§ WHAT THE TASK ASKS: Each line below needs to be duplicated without alteration.
(PROVIDED MATERIAL Opens)
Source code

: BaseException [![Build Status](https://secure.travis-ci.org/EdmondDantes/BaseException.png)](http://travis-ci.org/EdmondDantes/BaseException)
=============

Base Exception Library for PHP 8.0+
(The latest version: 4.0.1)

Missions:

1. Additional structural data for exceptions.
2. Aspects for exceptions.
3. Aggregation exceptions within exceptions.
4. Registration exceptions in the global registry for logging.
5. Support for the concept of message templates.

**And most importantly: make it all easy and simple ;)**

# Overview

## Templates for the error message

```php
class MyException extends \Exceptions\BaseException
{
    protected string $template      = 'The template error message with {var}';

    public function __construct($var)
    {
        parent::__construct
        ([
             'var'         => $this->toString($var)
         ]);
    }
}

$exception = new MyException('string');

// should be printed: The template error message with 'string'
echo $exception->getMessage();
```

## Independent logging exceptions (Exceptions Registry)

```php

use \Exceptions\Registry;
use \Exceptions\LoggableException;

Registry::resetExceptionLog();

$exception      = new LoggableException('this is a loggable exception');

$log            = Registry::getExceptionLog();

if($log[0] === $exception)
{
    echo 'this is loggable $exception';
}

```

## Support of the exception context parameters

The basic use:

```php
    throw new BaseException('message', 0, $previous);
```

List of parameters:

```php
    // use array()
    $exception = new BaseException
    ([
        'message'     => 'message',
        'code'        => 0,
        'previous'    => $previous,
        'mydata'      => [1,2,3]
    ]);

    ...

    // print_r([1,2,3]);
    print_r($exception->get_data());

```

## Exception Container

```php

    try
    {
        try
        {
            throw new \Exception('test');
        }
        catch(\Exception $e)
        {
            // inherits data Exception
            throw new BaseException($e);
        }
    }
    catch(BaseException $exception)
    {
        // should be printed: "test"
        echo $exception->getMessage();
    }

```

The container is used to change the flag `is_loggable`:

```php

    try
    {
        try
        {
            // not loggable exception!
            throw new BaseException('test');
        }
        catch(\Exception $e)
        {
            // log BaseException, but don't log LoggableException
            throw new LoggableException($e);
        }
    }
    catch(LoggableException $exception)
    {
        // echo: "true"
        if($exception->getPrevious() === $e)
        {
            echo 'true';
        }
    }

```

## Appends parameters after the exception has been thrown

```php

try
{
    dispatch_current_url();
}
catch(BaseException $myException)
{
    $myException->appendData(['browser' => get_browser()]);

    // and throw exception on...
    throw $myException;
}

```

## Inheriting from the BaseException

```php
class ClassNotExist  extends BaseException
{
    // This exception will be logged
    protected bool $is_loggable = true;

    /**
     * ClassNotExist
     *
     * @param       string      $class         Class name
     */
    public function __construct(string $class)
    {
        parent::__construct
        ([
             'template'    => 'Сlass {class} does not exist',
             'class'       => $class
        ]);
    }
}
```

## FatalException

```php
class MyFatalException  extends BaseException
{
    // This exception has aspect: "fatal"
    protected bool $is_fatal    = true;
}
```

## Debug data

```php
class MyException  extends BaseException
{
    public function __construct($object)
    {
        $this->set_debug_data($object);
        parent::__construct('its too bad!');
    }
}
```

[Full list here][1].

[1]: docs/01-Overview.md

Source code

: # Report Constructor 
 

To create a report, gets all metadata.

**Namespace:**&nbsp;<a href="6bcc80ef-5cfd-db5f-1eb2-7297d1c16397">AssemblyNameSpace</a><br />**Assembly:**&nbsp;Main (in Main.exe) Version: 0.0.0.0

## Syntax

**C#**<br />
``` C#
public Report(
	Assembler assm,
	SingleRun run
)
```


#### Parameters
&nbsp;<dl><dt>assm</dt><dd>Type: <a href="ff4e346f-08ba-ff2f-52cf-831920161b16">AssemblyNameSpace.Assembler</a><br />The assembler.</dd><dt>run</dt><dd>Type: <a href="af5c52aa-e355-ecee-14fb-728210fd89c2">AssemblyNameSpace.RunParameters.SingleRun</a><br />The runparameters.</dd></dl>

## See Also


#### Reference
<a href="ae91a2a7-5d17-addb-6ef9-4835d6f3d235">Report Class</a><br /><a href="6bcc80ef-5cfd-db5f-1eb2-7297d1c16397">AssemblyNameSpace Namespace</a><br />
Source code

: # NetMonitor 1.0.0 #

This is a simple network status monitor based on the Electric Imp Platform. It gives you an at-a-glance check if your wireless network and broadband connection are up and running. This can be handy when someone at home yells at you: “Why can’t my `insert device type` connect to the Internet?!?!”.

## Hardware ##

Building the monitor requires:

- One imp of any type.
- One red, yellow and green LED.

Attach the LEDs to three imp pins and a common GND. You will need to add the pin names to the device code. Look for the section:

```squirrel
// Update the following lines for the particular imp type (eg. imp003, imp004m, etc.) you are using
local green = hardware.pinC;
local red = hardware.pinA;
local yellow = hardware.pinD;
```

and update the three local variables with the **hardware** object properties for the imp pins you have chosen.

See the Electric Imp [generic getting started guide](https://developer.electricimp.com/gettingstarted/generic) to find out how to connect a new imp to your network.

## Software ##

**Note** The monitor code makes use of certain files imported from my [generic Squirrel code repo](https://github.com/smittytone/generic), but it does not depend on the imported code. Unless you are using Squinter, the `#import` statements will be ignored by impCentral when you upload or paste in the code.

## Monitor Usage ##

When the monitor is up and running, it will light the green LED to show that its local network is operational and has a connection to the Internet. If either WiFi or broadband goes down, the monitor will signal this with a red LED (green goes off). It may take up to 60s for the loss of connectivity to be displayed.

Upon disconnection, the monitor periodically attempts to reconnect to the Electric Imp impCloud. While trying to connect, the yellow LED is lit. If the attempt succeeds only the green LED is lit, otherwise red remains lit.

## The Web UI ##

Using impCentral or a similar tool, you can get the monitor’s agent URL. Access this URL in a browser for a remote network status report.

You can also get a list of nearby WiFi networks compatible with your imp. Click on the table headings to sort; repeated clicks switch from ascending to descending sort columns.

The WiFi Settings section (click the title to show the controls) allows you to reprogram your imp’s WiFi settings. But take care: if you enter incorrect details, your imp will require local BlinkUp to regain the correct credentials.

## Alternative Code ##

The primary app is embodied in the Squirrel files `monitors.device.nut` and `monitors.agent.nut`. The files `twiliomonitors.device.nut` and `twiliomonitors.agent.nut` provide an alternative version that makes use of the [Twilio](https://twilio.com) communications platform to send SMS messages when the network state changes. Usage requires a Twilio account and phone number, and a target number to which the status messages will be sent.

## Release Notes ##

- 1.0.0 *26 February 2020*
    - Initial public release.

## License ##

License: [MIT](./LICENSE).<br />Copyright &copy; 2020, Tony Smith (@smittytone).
(PROVIDED MATERIAL Closes)
§ SOLUTION:
Source code

: BaseException [![Build Status](https://secure.travis-ci.org/EdmondDantes/BaseException.png)](http://travis-ci.org/EdmondDantes/BaseException)
=============

Base Exception Library for PHP 8.0+
(The latest version: 4.0.1)

Missions:

1. Additional structural data for exceptions.
2. Aspects for exceptions.
3. Aggregation exceptions within exceptions.
4. Registration exceptions in the global registry for logging.
5. Support for the concept of message templates.

**And most importantly: make it all easy and simple ;)**

# Overview

## Templates for the error message

```php
class MyException extends \Exceptions\BaseException
{
    protected string $template      = 'The template error message with {var}';

    public function __construct($var)
    {
        parent::__construct
        ([
             'var'         => $this->toString($var)
         ]);
    }
}

$exception = new MyException('string');

// should be printed: The template error message with 'string'
echo $exception->getMessage();
```

## Independent logging exceptions (Exceptions Registry)

```php

use \Exceptions\Registry;
use \Exceptions\LoggableException;

Registry::resetExceptionLog();

$exception      = new LoggableException('this is a loggable exception');

$log            = Registry::getExceptionLog();

if($log[0] === $exception)
{
    echo 'this is loggable $exception';
}

```

## Support of the exception context parameters

The basic use:

```php
    throw new BaseException('message', 0, $previous);
```

List of parameters:

```php
    // use array()
    $exception = new BaseException
    ([
        'message'     => 'message',
        'code'        => 0,
        'previous'    => $previous,
        'mydata'      => [1,2,3]
    ]);

    ...

    // print_r([1,2,3]);
    print_r($exception->get_data());

```

## Exception Container

```php

    try
    {
        try
        {
            throw new \Exception('test');
        }
        catch(\Exception $e)
        {
            // inherits data Exception
            throw new BaseException($e);
        }
    }
    catch(BaseException $exception)
    {
        // should be printed: "test"
        echo $exception->getMessage();
    }

```

The container is used to change the flag `is_loggable`:

```php

    try
    {
        try
        {
            // not loggable exception!
            throw new BaseException('test');
        }
        catch(\Exception $e)
        {
            // log BaseException, but don't log LoggableException
            throw new LoggableException($e);
        }
    }
    catch(LoggableException $exception)
    {
        // echo: "true"
        if($exception->getPrevious() === $e)
        {
            echo 'true';
        }
    }

```

## Appends parameters after the exception has been thrown

```php

try
{
    dispatch_current_url();
}
catch(BaseException $myException)
{
    $myException->appendData(['browser' => get_browser()]);

    // and throw exception on...
    throw $myException;
}

```

## Inheriting from the BaseException

```php
class ClassNotExist  extends BaseException
{
    // This exception will be logged
    protected bool $is_loggable = true;

    /**
     * ClassNotExist
     *
     * @param       string      $class         Class name
     */
    public function __construct(string $class)
    {
        parent::__construct
        ([
             'template'    => 'Сlass {class} does not exist',
             'class'       => $class
        ]);
    }
}
```

## FatalException

```php
class MyFatalException  extends BaseException
{
    // This exception has aspect: "fatal"
    protected bool $is_fatal    = true;
}
```

## Debug data

```php
class MyException  extends BaseException
{
    public function __construct($object)
    {
        $this->set_debug_data($object);
        parent::__construct('its too bad!');
    }
}
```

[Full list here][1].

[1]: docs/01-Overview.md

Source code

: # Report Constructor 
 

To create a report, gets all metadata.

**Namespace:**&nbsp;<a href="6bcc80ef-5cfd-db5f-1eb2-7297d1c16397">AssemblyNameSpace</a><br />**Assembly:**&nbsp;Main (in Main.exe) Version: 0.0.0.0

## Syntax

**C#**<br />
``` C#
public Report(
	Assembler assm,
	SingleRun run
)
```


#### Parameters
&nbsp;<dl><dt>assm</dt><dd>Type: <a href="ff4e346f-08ba-ff2f-52cf-831920161b16">AssemblyNameSpace.Assembler</a><br />The assembler.</dd><dt>run</dt><dd>Type: <a href="af5c52aa-e355-ecee-14fb-728210fd89c2">AssemblyNameSpace.RunParameters.SingleRun</a><br />The runparameters.</dd></dl>

## See Also


#### Reference
<a href="ae91a2a7-5d17-addb-6ef9-4835d6f3d235">Report Class</a><br /><a href="6bcc80ef-5cfd-db5f-1eb2-7297d1c16397">AssemblyNameSpace Namespace</a><br />
Source code

: # NetMonitor 1.0.0 #

This is a simple network status monitor based on the Electric Imp Platform. It gives you an at-a-glance check if your wireless network and broadband connection are up and running. This can be handy when someone at home yells at you: “Why can’t my `insert device type` connect to the Internet?!?!”.

## Hardware ##

Building the monitor requires:

- One imp of any type.
- One red, yellow and green LED.

Attach the LEDs to three imp pins and a common GND. You will need to add the pin names to the device code. Look for the section:

```squirrel
// Update the following lines for the particular imp type (eg. imp003, imp004m, etc.) you are using
local green = hardware.pinC;
local red = hardware.pinA;
local yellow = hardware.pinD;
```

and update the three local variables with the **hardware** object properties for the imp pins you have chosen.

See the Electric Imp [generic getting started guide](https://developer.electricimp.com/gettingstarted/generic) to find out how to connect a new imp to your network.

## Software ##

**Note** The monitor code makes use of certain files imported from my [generic Squirrel code repo](https://github.com/smittytone/generic), but it does not depend on the imported code. Unless you are using Squinter, the `#import` statements will be ignored by impCentral when you upload or paste in the code.

## Monitor Usage ##

When the monitor is up and running, it will light the green LED to show that its local network is operational and has a connection to the Internet. If either WiFi or broadband goes down, the monitor will signal this with a red LED (green goes off). It may take up to 60s for the loss of connectivity to be displayed.

Upon disconnection, the monitor periodically attempts to reconnect to the Electric Imp impCloud. While trying to connect, the yellow LED is lit. If the attempt succeeds only the green LED is lit, otherwise red remains lit.

## The Web UI ##

Using impCentral or a similar tool, you can get the monitor’s agent URL. Access this URL in a browser for a remote network status report.

You can also get a list of nearby WiFi networks compatible with your imp. Click on the table headings to sort; repeated clicks switch from ascending to descending sort columns.

The WiFi Settings section (click the title to show the controls) allows you to reprogram your imp’s WiFi settings. But take care: if you enter incorrect details, your imp will require local BlinkUp to regain the correct credentials.

## Alternative Code ##

The primary app is embodied in the Squirrel files `monitors.device.nut` and `monitors.agent.nut`. The files `twiliomonitors.device.nut` and `twiliomonitors.agent.nut` provide an alternative version that makes use of the [Twilio](https://twilio.com) communications platform to send SMS messages when the network state changes. Usage requires a Twilio account and phone number, and a target number to which the status messages will be sent.

## Release Notes ##

- 1.0.0 *26 February 2020*
    - Initial public release.

## License ##

License: [MIT](./LICENSE).<br />Copyright &copy; 2020, Tony Smith (@smittytone).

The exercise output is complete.